- [Prompt]:
Take the material below and output exactly the run of lines from the one containing "To:** Skype for Business Server 2015" down to the one containing "### -Tenant", with both included.
┌──
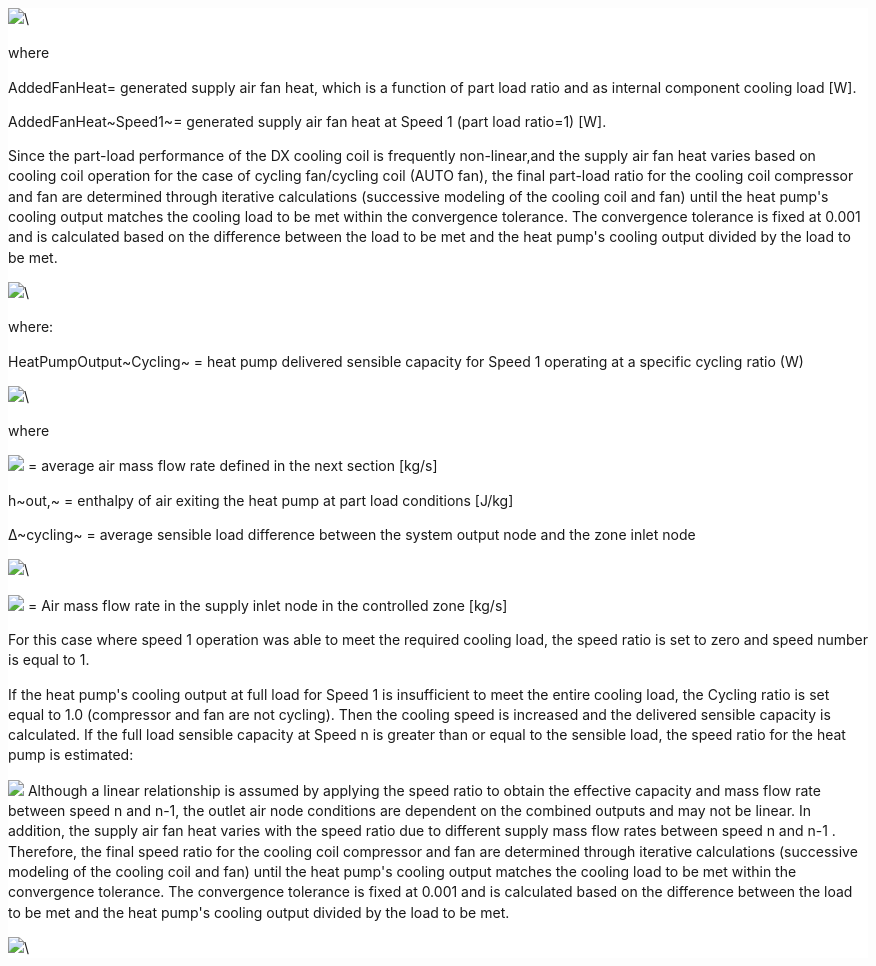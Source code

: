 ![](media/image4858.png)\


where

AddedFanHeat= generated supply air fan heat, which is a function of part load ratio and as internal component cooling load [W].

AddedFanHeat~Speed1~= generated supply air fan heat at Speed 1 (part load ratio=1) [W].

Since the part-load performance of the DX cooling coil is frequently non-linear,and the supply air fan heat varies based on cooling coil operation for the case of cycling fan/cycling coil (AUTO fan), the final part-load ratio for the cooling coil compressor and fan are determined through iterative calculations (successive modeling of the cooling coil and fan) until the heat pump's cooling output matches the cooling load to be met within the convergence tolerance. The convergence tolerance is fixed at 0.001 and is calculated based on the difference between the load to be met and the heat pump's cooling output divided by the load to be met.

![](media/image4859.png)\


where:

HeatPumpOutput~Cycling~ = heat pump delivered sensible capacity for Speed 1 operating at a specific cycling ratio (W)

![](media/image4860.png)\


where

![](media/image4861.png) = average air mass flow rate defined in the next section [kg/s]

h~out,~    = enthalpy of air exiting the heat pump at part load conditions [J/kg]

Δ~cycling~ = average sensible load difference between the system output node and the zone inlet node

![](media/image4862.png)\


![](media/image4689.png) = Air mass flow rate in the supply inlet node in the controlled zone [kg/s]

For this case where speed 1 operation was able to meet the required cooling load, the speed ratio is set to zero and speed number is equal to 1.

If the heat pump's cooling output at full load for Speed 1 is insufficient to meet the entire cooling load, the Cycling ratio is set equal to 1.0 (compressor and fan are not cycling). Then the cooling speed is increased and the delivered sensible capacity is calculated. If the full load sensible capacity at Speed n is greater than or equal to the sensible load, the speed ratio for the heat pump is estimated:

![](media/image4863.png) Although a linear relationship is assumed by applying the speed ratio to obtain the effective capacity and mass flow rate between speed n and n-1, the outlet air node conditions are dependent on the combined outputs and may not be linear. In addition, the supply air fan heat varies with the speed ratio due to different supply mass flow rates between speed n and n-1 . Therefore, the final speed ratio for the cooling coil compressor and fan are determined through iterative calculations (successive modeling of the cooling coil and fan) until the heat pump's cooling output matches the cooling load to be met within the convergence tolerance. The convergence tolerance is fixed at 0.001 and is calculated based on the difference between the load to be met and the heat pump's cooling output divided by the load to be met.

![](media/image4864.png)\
└──
┌──
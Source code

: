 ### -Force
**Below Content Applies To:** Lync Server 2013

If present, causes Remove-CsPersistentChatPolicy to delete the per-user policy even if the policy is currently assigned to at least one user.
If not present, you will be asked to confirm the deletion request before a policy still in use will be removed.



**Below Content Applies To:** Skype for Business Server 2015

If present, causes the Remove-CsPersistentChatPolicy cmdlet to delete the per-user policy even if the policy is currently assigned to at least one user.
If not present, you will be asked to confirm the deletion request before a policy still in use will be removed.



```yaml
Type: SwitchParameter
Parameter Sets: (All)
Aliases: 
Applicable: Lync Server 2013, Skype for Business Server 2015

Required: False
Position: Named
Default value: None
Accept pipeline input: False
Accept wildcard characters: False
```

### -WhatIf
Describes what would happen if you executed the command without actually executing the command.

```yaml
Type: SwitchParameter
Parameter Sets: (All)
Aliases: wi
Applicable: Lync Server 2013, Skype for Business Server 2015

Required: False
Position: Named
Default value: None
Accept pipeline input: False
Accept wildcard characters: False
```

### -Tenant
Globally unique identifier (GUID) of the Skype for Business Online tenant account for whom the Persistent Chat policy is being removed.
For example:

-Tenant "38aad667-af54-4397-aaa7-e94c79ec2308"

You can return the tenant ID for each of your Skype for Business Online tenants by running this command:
└──
- [Response to the task]:
**Below Content Applies To:** Skype for Business Server 2015

If present, causes the Remove-CsPersistentChatPolicy cmdlet to delete the per-user policy even if the policy is currently assigned to at least one user.
If not present, you will be asked to confirm the deletion request before a policy still in use will be removed.



```yaml
Type: SwitchParameter
Parameter Sets: (All)
Aliases: 
Applicable: Lync Server 2013, Skype for Business Server 2015

Required: False
Position: Named
Default value: None
Accept pipeline input: False
Accept wildcard characters: False
```

### -WhatIf
Describes what would happen if you executed the command without actually executing the command.

```yaml
Type: SwitchParameter
Parameter Sets: (All)
Aliases: wi
Applicable: Lync Server 2013, Skype for Business Server 2015

Required: False
Position: Named
Default value: None
Accept pipeline input: False
Accept wildcard characters: False
```

### -Tenant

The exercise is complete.